Un suspense fait taire la foule et accélère le pouls des spectateurs, que va décider la famille ? Ce jour-là, pour les besoins d’un reportage télévisé que j’avais vu, on avait préparé le scénario, les parents avaient déjà accordé le pardon. Et lorsqu’ils expriment ce pardon devant la caméra, en direct, voilà que ce pauvre bougre leur cri sa reconnaissance éternelle. Il venait de voir la mort de près.

Mais plus sordide encore, une scène d’un autre reportage vu à la télévision, elle se déroule aux États-Unis cette fois-ci. La responsable de la communication de la prison d’un État installe les membres de la famille dans une pièce où ils sont invités à voir le spectacle à travers une vitre.
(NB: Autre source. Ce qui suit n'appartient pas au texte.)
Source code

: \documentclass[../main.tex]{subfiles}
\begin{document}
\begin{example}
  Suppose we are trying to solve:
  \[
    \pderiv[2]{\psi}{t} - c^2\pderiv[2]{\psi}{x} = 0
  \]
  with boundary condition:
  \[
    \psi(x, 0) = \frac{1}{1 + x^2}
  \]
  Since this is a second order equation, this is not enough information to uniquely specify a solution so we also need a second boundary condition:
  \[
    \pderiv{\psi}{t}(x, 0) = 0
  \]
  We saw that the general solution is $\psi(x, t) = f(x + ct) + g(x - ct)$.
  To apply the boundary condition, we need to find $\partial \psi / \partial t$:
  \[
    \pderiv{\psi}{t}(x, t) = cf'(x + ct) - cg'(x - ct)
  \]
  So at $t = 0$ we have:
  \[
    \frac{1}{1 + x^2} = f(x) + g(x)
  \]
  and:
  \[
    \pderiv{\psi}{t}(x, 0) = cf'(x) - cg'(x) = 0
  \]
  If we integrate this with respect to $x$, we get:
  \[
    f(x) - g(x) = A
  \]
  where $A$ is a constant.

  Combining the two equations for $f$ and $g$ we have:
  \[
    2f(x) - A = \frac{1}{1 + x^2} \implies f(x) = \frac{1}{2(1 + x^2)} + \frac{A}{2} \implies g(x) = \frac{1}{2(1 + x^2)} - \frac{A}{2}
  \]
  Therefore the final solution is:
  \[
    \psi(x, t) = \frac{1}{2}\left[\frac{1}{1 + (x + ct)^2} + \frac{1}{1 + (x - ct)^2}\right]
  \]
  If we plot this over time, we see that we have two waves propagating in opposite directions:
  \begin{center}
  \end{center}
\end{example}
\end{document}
Pour l’occasion, pas de pardon de dernière minute du gouverneur, il n’y a qu’au cinéma que cela se passe. 

L’homme est réellement exécuté, nous ne voyons pas la scène mais celle du retour de notre charmante chargée de communication. Toute souriante, elle commence par : « Alors, vous avez vu, cela a été magnifique ? » Et je m’imagine, encore aujourd’hui, un dialogue qui aurait pu convenir à la même scène car la dame, propre sur elle, semblait tout autant dire : « Vous n’avez rien raté ? Avez-vous vu les gémissements et le dernier souffle ? Vous n’étiez pas trop loin ? Vous voulez boire quelque chose? ».

Voilà qu’arrive maintenant dans le stade sa vedette, le bourreau. Énorme gaillard, cagoulé même si ce n’est pas la honte qui le fait rougir mais la nécessité de l’anonymat. Fonctionnaire de l’État, il s’en retournera à la maison, l’esprit serein d’avoir bien fait son boulot.

Et bien d’autres scènes qui sortent de la civilisation humaine pour entrer dans autre chose, son reniement.

Monsieur le ministre, comment pouvez-vous dormir tranquille avec vos paroles même si elles sont dictées par Abdelmadjid Tebboune (puisque vous le dites) ? Dans le premier cas vous êtes un monstre froid, dans le second, un servile complice d’une monstruosité.